Domain specific dialect?

carterschonwald · on Oct 27, 2013

The GHC C-- is a subset of the full Norman Ramsey C--

gdonelli · on Oct 27, 2013

"As of May 2004, only the Pentium back end is as expressive as a C compiler. The Alpha and Mips back ends can run hello, world. We are working on back ends for PowerPC (Mac OS X), ARM, and IA-64. Let us know what other platforms you are interested in."

jliptzin · on Oct 27, 2013

I own the cminusminus.com domain. Was planning on using it for a blog, mainly to post horrible c/c++ code snippets I come across. If anyone wants it, let me know.

jloughry · on Oct 28, 2013

In case anyone [else] is wondering, RFC 1035 disallows domain names starting or ending with "-", so there is no registering C--.com, alas:

    <label> ::= <letter> [ [ <ldh-str> ] <let-dig> ]

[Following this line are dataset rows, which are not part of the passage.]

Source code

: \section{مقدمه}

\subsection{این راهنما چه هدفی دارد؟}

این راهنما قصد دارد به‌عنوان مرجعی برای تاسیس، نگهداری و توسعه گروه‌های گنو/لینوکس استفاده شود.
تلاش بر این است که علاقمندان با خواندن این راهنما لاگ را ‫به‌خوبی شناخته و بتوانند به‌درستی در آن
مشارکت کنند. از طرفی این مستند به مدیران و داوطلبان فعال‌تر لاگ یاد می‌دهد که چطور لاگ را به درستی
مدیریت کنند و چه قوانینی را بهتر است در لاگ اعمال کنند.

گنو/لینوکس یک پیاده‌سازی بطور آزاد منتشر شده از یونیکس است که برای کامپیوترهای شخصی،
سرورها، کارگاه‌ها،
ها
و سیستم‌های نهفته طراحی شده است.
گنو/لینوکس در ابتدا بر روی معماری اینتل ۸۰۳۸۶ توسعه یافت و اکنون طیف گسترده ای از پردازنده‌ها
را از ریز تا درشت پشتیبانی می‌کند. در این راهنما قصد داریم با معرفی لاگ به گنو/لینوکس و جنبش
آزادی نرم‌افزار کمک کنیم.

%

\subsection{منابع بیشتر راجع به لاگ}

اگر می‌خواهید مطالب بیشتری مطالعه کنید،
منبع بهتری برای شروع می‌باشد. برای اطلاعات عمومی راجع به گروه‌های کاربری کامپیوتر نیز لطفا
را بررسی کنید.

    <ldh-str> ::= <let-dig-hyp> | <let-dig-hyp> <ldh-str>

    <let-dig-hyp> ::= <let-dig> | "-"

    <let-dig> ::= <letter> | <digit>

    <letter> ::= any one of the 52 alphabetic characters A
      through Z in upper case and a through z in lower case

    <digit> ::= any one of the ten digits 0 through 9

carterschonwald · on Oct 28, 2013

Hello! Very very cool.

I'm involved in GHC dev (and thus incidentally c-- dev as it exists in GHC). And i may be spending a lot of time helping improve ghc's code gen over the coming year (which is essentially the most widely used c-- compiler on the planet per se)

your remark intrigues me!

jliptzin · on Oct 28, 2013

Email me joshliptzin at gmail dot com

secoif · on Oct 27, 2013

According to this infographic, a C-- was the influence for JavaScript.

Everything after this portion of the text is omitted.